Data for review =>
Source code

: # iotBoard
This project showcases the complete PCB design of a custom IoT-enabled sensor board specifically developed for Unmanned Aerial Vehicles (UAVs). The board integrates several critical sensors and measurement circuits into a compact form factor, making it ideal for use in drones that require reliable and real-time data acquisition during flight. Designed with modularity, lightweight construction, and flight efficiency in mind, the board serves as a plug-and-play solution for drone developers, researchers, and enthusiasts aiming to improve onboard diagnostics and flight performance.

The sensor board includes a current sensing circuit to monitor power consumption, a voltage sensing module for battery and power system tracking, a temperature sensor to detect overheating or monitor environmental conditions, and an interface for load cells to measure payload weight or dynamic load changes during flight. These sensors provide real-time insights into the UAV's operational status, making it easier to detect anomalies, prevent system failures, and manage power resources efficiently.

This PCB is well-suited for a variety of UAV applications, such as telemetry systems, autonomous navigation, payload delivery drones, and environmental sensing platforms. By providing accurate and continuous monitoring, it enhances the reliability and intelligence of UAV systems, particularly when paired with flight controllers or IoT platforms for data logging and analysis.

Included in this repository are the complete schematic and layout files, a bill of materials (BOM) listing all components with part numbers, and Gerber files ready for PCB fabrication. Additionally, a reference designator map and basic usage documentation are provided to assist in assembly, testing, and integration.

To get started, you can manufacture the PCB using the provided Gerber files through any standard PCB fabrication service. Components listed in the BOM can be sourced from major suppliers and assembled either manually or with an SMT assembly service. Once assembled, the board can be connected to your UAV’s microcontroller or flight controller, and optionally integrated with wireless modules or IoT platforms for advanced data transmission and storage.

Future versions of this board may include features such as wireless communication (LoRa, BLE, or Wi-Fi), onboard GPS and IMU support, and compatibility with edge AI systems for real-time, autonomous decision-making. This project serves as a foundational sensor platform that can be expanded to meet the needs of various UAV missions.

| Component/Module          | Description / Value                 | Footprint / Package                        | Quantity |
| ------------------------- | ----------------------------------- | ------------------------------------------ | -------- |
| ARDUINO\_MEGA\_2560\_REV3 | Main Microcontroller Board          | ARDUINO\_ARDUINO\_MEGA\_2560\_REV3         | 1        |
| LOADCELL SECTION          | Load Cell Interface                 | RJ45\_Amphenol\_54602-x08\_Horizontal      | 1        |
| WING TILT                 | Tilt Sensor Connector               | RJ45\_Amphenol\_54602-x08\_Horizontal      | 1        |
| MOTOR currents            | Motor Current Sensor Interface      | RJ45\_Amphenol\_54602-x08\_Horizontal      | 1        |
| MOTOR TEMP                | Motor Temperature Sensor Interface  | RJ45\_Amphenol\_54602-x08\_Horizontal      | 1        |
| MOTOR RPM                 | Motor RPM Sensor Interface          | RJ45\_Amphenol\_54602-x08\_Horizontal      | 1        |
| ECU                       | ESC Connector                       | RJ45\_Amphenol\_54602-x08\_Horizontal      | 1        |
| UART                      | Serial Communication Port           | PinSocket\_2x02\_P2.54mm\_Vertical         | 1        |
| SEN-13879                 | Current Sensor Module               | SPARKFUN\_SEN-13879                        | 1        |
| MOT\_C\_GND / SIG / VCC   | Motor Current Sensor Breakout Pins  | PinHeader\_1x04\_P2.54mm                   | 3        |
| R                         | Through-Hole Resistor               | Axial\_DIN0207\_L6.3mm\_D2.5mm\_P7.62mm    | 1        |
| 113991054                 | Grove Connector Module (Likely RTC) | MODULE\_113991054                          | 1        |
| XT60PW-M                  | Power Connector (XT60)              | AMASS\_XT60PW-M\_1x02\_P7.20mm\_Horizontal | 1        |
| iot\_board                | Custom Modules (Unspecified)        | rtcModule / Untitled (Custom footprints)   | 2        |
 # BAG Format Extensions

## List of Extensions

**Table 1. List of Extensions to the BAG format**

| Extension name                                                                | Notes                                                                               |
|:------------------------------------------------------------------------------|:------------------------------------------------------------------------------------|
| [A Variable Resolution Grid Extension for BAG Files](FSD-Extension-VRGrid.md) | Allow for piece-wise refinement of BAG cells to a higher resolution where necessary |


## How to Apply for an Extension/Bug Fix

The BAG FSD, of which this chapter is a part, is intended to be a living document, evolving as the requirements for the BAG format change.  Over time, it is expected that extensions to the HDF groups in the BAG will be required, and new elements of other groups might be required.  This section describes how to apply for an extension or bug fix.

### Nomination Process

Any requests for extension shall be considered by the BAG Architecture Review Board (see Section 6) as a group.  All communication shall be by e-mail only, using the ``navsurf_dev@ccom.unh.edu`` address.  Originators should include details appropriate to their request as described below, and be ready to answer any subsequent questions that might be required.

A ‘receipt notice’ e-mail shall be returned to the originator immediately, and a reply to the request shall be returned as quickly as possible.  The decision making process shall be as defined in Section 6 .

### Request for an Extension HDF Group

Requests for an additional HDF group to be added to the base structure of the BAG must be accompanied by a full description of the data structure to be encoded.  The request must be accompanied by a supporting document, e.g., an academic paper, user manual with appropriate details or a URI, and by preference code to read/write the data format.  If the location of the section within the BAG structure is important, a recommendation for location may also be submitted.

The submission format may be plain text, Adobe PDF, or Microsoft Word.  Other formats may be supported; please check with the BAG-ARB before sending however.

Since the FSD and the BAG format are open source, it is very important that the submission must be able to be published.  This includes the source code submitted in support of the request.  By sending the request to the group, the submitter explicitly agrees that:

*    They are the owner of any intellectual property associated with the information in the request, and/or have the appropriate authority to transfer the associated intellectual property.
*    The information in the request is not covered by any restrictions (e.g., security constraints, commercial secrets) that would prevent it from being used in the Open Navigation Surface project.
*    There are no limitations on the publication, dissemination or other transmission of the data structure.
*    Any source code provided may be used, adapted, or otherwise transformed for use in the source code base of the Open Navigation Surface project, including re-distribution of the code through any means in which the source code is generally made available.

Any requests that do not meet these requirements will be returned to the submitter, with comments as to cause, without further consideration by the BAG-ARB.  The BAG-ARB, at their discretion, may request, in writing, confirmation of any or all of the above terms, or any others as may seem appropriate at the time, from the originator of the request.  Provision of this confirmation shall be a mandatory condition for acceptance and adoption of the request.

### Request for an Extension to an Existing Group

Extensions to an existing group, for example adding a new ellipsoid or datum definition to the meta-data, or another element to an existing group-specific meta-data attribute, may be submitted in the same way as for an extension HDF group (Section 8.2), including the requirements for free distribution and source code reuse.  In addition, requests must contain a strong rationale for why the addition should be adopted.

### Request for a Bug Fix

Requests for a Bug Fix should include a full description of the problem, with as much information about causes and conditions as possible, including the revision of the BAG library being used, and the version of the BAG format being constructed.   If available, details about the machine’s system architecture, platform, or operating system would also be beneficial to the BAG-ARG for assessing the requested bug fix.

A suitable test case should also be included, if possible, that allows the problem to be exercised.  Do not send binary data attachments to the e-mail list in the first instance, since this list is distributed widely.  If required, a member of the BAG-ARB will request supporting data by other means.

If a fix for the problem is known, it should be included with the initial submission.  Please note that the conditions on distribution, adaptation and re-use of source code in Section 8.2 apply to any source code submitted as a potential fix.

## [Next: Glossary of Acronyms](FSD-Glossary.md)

Your goal => Going down the listing above, begin printing at the line with "generally made available." and finish with the line with "### Request for an Extension to", exactly as they appear.

Response box =>
*    Any source code provided may be used, adapted, or otherwise transformed for use in the source code base of the Open Navigation Surface project, including re-distribution of the code through any means in which the source code is generally made available.

Any requests that do not meet these requirements will be returned to the submitter, with comments as to cause, without further consideration by the BAG-ARB.  The BAG-ARB, at their discretion, may request, in writing, confirmation of any or all of the above terms, or any others as may seem appropriate at the time, from the originator of the request.  Provision of this confirmation shall be a mandatory condition for acceptance and adoption of the request.

### Request for an Extension to an Existing Group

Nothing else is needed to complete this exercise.